Bruno’s success is rooted in its defense, which has kept the team in every game despite its low scoring totals. The defense has even shown glimpses of brilliance — such as holding the University of Rhode Island to zero total yards in the third quarter — but it will have to show more than glimpses Saturday.

“Their offensive coordinator runs a smoke-and-mirrors scheme. They’ll put two quarterbacks in the game at one time, just to get the defense out of sorts,” said defensive end Robert Hughes ’17. “Our attack plan on defense is to ignore that and see through it to see the simple stuff that they’re actually doing.”

Bruno’s defense will get a lift from the return of linebacker and co-captain Dan Giovacchini ’15, who has battled multiple injuries. Starting safety Will Quigley ’15 is sidelined with injury, but backup Zach Gillen ’15 filled in with a solid game against Holy Cross last weekend.

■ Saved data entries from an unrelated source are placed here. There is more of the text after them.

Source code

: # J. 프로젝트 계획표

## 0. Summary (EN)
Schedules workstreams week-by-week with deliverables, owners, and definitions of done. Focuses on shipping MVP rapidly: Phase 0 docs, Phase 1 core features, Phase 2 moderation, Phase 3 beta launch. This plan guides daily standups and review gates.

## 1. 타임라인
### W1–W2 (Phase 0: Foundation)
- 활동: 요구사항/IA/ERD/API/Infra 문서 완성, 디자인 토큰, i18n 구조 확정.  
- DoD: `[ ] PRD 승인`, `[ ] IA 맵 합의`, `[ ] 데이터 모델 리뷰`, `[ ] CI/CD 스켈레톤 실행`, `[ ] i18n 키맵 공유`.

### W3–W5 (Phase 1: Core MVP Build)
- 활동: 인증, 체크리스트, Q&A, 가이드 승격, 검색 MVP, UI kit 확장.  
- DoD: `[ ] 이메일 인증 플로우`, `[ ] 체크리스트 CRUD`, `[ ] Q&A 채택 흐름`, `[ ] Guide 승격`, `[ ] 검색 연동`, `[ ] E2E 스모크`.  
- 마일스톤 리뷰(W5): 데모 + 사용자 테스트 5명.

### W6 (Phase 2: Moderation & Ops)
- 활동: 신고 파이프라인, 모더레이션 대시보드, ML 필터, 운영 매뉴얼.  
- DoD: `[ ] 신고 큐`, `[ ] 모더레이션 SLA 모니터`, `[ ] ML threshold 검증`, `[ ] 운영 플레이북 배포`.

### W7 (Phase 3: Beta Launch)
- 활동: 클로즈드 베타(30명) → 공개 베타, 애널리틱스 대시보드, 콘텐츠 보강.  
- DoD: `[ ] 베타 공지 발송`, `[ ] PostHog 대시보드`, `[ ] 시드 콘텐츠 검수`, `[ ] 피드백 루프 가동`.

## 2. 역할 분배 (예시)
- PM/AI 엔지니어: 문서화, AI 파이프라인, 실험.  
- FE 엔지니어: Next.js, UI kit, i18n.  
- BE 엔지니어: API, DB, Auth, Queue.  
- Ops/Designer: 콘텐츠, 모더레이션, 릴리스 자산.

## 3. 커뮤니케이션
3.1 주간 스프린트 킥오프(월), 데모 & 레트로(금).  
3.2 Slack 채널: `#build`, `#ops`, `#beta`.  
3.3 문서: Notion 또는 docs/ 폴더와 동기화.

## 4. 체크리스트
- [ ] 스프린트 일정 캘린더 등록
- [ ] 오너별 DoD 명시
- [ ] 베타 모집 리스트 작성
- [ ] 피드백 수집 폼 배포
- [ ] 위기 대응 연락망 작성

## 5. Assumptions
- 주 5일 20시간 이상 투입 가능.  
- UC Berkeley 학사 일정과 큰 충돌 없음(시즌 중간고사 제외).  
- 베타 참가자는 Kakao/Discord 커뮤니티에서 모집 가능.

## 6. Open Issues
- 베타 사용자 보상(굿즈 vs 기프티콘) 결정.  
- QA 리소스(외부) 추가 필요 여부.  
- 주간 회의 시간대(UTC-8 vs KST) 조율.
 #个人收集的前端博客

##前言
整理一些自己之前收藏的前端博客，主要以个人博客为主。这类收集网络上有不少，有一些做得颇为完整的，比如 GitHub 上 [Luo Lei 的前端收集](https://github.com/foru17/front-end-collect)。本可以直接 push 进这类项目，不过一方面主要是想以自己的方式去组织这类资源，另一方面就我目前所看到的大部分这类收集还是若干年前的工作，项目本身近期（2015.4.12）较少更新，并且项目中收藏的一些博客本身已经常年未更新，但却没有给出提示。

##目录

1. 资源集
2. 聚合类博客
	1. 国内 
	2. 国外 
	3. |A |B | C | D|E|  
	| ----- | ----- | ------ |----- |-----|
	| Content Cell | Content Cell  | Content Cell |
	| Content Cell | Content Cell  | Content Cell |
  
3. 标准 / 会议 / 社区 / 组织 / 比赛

The injury-depleted Bruno defense hasn’t seen a dip in performance because of the impressive play of young backups, Hughes said.

On the other side of the ball, the game may come down to the ability of quarterback Marcus Fuller ’15 to pass the football against a weak Tiger secondary. The senior has shown steady growth since an ugly opening game, including almost 200 yards passing in the second half and overtime against Holy Cross.

“As an offense as a whole, we’ve come a long way. Marcus has gotten better every week — we all have,” Coke said.

Princeton’s defense boasts a stout front, which has allowed just 78 rushing yards per game, but a lackluster backfield, surrendering 268 passing yards per game. But Coke said the Bears would not alter their offensive strategy based on these statistics.

“We are just going to go with what we do every week,” he said, adding that they observe what is working during the game and lean on that.

A new weapon in the passing game emerged last week in Brian Strachan ’15. The senior has played both running back and wide receiver at Brown, but established himself as Fuller’s favorite target with eight catches and three touchdowns against the Crusaders.

The tandem of Strachan’s production and explosive receiver Alex Jette ’17 could wreak havoc on the soft Princeton secondary.

In the ground game, Coke is coming off a career-high performance with 89 rushing yards against Holy Cross. But Seth Rosenbauer ’16, a strong backup quarterback who has been impactful in the running game, is unexpected to play because of a concussion he suffered against URI.

Saturday’s test will show the growth of the inexperienced Bruno squad from nonconference play, and determine whether it can compete in the Ancient Eight.

“There were a lot of questions surrounding us, especially in pre-season, but we’ve been proving to the league and ourselves that we’re a pretty confident team,” Hughes said. “It’s getting a lot more comfortable.”